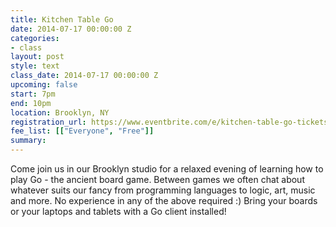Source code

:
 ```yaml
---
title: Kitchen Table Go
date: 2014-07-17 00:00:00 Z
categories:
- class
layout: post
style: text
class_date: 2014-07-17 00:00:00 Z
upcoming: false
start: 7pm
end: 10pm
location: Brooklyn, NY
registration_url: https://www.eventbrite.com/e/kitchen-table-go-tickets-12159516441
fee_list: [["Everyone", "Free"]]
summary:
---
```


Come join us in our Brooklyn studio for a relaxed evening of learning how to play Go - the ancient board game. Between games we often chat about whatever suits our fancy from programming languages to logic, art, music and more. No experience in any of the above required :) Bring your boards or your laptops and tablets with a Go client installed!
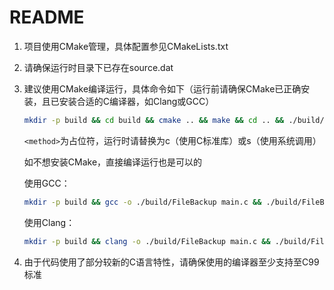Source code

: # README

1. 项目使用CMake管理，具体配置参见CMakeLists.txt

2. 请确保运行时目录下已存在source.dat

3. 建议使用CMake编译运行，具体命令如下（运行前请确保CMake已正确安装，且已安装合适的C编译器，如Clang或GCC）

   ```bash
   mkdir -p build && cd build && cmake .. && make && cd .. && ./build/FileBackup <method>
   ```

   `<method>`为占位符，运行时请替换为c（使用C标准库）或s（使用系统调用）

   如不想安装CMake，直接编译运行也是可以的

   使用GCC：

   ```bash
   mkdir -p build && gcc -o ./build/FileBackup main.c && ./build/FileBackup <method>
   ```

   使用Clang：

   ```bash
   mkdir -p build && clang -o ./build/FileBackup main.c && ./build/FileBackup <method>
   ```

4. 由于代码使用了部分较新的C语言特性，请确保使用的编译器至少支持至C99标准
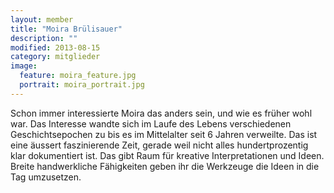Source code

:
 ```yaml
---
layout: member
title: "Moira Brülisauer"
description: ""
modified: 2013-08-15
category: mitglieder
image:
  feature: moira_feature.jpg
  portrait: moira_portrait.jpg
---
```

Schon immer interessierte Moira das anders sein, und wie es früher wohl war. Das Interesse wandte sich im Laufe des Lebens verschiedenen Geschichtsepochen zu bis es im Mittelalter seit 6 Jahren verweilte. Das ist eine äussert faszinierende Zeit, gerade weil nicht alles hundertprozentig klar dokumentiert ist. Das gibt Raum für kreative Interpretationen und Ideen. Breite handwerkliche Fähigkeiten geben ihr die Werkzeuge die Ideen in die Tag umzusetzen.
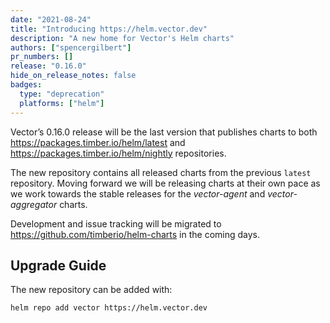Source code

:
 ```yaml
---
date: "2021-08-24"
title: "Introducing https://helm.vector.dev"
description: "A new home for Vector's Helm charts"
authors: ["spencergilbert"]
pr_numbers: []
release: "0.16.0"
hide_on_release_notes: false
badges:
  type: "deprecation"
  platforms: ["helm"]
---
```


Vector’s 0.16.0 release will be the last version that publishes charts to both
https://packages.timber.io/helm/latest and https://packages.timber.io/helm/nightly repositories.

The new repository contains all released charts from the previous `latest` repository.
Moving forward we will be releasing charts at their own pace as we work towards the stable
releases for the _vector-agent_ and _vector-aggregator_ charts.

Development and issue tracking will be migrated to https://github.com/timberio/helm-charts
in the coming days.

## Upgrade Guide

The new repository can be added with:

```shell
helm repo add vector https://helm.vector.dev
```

Exercise directions: Which lines above hold the word "build"? Copy each of them.

Your response:
   mkdir -p build && cd build && cmake .. && make && cd .. && ./build/FileBackup <method>
   mkdir -p build && gcc -o ./build/FileBackup main.c && ./build/FileBackup <method>
   mkdir -p build && clang -o ./build/FileBackup main.c && ./build/FileBackup <method>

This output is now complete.